Entediado, acabou perturbando um por um seus contatos, mas não recebeu respostas animadas. Só restou a ele, então, procurar um lugar para subir de nível e fazer tarefas.
Ah, os mestres, sempre solitários.
Mas essa solidão não durou muito. No mundo real, chegou o Festival Qingming.
Quando o jogo começou a ser promovido, prometeram aos jogadores que só seriam celebrados os festivais tradicionais: Qingming, Festival do Dragão, Festival do Meio Outono e semelhantes; festivais ocidentais seriam ignorados.

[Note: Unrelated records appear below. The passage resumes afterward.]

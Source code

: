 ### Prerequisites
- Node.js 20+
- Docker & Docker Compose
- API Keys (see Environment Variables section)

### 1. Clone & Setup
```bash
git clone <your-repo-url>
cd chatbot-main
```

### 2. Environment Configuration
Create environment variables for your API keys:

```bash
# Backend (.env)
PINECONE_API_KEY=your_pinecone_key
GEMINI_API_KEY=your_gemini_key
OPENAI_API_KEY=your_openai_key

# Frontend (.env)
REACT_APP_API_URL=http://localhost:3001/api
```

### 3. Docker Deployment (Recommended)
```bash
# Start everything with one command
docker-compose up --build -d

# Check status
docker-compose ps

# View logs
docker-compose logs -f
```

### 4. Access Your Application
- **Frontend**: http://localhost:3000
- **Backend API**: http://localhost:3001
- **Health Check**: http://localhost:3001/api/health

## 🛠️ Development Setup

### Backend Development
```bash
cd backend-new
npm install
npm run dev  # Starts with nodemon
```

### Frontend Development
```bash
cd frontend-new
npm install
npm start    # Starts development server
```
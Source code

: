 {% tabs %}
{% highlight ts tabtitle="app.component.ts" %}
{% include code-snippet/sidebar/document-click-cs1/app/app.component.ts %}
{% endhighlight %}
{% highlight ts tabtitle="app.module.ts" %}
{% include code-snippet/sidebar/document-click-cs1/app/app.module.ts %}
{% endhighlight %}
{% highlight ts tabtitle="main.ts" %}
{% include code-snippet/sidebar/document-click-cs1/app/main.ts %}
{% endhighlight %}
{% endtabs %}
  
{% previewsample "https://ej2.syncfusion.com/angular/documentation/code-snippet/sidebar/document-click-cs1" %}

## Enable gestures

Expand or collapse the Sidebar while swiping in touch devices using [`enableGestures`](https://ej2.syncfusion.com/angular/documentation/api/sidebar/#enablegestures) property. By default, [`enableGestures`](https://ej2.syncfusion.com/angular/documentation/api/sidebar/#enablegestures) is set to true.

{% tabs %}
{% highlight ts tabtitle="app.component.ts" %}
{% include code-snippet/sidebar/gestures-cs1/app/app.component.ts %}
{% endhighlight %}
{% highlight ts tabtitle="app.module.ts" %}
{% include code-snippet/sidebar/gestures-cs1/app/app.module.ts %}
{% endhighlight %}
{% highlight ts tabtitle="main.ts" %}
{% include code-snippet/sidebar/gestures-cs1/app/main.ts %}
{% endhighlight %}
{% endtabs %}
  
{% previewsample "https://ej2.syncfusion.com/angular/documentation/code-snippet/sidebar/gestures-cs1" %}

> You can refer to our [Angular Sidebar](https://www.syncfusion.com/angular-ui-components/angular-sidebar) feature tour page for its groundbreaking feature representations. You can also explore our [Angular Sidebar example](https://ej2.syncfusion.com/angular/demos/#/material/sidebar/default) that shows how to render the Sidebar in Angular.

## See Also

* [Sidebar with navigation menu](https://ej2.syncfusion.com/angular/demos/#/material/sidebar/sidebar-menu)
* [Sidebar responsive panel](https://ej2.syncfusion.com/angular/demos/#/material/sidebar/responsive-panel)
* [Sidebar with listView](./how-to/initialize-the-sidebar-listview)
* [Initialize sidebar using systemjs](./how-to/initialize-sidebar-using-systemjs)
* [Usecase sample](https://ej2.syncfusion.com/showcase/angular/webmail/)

Essa promessa desagradou alguns, mas a maioria aprovou com entusiasmo. Até organizações civis apoiaram “Espada Livre”, dizendo que contribuía para a promoção da cultura tradicional, chegando a premiar o jogo com alguns certificados.
Agora, chegou o primeiro festival desde a abertura do jogo.

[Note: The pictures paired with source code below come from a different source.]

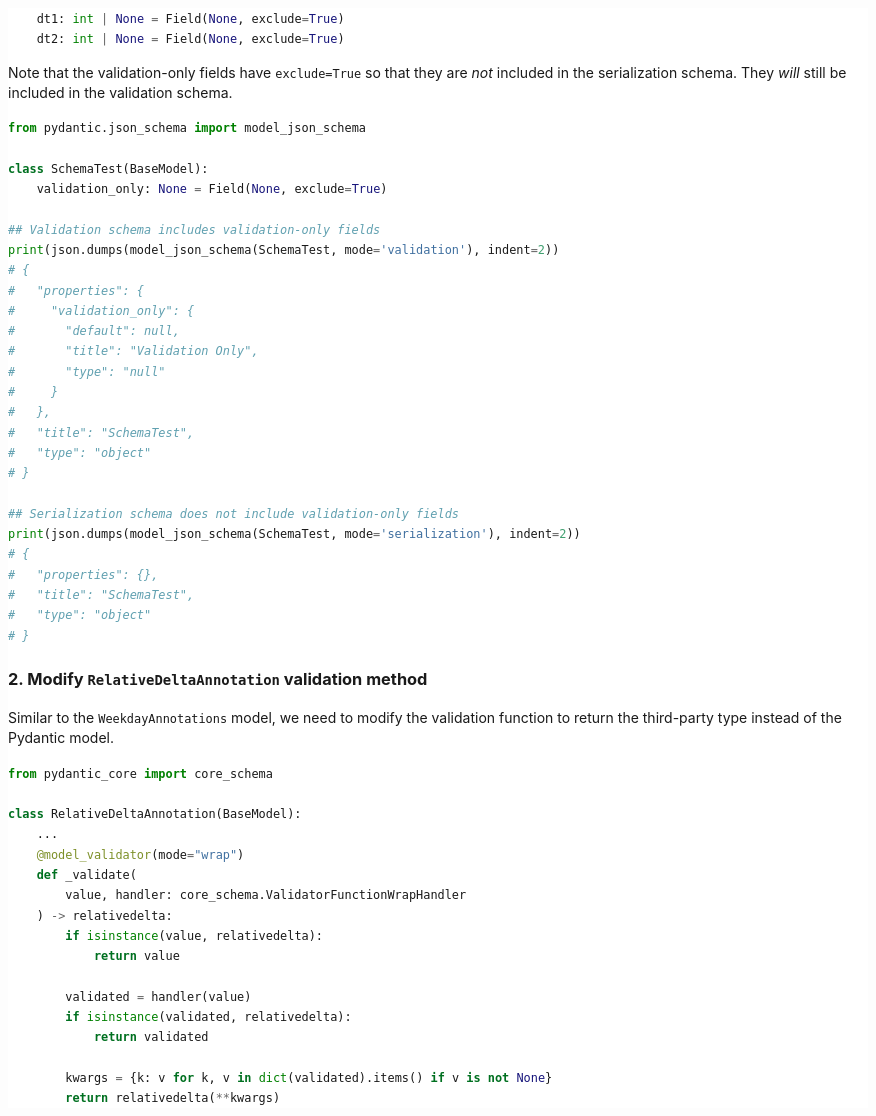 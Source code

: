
 ```python
    dt1: int | None = Field(None, exclude=True)
    dt2: int | None = Field(None, exclude=True)
```

Note that the validation-only fields have `exclude=True` so that they are _not_ included in the serialization schema. They _will_ still be included in the validation schema.

```python
from pydantic.json_schema import model_json_schema

class SchemaTest(BaseModel):
    validation_only: None = Field(None, exclude=True)

## Validation schema includes validation-only fields
print(json.dumps(model_json_schema(SchemaTest, mode='validation'), indent=2))
# {
#   "properties": {
#     "validation_only": {
#       "default": null,
#       "title": "Validation Only",
#       "type": "null"
#     }
#   },
#   "title": "SchemaTest",
#   "type": "object"
# }

## Serialization schema does not include validation-only fields
print(json.dumps(model_json_schema(SchemaTest, mode='serialization'), indent=2))
# {
#   "properties": {},
#   "title": "SchemaTest",
#   "type": "object"
# }
```

### 2. Modify `RelativeDeltaAnnotation` validation method

Similar to the `WeekdayAnnotations` model, we need to modify the validation function to return the third-party type instead of the Pydantic model.

```python
from pydantic_core import core_schema

class RelativeDeltaAnnotation(BaseModel):
    ...
    @model_validator(mode="wrap")
    def _validate(
        value, handler: core_schema.ValidatorFunctionWrapHandler
    ) -> relativedelta:
        if isinstance(value, relativedelta):
            return value

        validated = handler(value)
        if isinstance(validated, relativedelta):
            return validated

        kwargs = {k: v for k, v in dict(validated).items() if v is not None}
        return relativedelta(**kwargs)
```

O site oficial imediatamente divulgou o tema do evento: homenagear os ancestrais.
No jogo, cada clã já se desenvolvia há milhares de anos, e naturalmente havia inúmeros mestres do passado. Alguns transcenderam três calamidades e ascenderam ao reino dos imortais, deixando este mundo; outros falharam e pereceram. Mas, independentemente do destino, todos os mestres ausentes deixaram uma porção de sua consciência divina, protegendo os clãs.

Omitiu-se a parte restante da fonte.